* _DATA IN THIS EXERCISE_:
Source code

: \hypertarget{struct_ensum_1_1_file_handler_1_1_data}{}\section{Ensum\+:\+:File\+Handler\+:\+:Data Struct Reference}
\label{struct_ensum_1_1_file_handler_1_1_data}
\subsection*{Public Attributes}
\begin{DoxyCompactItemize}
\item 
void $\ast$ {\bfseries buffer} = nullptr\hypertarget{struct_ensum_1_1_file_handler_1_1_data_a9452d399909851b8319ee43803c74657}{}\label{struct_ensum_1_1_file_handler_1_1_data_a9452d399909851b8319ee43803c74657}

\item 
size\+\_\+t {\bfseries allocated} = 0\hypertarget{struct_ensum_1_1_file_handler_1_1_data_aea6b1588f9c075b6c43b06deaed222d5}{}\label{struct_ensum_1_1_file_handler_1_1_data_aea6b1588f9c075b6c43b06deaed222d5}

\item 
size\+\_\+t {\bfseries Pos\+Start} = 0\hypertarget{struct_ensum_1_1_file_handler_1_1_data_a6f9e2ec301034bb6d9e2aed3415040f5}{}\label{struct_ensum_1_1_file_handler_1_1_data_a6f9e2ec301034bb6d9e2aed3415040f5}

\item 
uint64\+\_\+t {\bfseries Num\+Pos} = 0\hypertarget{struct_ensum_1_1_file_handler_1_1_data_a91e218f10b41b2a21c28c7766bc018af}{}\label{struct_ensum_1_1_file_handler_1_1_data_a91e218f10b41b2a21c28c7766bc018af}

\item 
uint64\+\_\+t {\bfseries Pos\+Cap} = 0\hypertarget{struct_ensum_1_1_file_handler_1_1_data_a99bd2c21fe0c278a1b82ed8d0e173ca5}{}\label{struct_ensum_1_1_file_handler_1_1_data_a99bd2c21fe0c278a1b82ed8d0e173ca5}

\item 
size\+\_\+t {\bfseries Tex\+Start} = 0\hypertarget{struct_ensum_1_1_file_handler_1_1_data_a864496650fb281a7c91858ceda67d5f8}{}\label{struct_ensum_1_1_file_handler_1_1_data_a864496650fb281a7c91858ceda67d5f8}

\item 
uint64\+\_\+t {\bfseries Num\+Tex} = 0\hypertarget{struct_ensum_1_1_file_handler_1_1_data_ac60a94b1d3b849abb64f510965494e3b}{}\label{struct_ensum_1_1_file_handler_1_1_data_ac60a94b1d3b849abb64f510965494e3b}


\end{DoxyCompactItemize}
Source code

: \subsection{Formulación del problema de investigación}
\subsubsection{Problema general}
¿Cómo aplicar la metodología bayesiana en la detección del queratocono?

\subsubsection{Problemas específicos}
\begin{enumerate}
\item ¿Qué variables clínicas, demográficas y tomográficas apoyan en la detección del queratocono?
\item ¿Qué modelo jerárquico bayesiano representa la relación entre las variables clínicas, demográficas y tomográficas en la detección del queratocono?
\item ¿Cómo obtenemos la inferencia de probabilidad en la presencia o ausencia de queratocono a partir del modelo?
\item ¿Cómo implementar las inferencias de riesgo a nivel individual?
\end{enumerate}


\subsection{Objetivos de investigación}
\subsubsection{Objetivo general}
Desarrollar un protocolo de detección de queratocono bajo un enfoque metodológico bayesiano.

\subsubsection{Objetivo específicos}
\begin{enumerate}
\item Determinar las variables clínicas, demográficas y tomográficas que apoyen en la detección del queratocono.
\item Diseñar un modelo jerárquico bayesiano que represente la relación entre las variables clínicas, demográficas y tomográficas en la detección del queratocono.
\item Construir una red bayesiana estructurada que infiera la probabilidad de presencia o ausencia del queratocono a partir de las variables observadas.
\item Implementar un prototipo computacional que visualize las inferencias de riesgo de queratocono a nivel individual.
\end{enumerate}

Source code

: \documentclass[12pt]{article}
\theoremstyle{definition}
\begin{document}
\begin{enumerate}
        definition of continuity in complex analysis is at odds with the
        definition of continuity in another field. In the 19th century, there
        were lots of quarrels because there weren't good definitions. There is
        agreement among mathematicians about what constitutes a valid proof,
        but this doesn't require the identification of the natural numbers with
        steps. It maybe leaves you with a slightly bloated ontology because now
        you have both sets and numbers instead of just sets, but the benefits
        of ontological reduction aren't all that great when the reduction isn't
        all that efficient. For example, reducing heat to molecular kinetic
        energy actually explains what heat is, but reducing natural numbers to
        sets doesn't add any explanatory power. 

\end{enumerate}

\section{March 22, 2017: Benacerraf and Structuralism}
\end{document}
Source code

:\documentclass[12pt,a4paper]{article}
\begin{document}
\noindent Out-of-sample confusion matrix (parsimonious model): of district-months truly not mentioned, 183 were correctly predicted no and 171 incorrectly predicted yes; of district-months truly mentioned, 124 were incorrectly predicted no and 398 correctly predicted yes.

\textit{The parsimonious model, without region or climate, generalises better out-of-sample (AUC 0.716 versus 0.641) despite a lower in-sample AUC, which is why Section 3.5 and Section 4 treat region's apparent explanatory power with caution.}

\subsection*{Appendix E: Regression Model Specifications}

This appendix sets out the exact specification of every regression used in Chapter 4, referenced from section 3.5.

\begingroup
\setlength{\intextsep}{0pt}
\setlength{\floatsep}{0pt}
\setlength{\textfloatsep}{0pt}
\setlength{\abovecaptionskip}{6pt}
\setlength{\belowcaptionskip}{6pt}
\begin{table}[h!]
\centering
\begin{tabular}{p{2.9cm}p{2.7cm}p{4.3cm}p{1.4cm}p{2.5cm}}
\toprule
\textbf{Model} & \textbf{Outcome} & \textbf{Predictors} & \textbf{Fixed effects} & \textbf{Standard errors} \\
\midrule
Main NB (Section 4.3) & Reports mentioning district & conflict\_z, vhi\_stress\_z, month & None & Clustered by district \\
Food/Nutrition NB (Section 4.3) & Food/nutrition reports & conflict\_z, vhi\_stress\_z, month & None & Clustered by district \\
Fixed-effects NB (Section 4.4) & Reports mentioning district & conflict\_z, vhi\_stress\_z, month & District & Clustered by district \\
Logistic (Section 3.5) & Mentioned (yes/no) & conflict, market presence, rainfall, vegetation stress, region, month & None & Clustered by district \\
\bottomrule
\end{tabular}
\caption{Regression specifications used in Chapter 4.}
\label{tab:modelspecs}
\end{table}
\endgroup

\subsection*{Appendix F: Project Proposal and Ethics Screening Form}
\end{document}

* _REQUIRED WORK_:
What lines in the records above include the string "numbers"? Copy each one.

* _RESPONSE TO THE EXERCISE_:
        but this doesn't require the identification of the natural numbers with
        you have both sets and numbers instead of just sets, but the benefits
        energy actually explains what heat is, but reducing natural numbers to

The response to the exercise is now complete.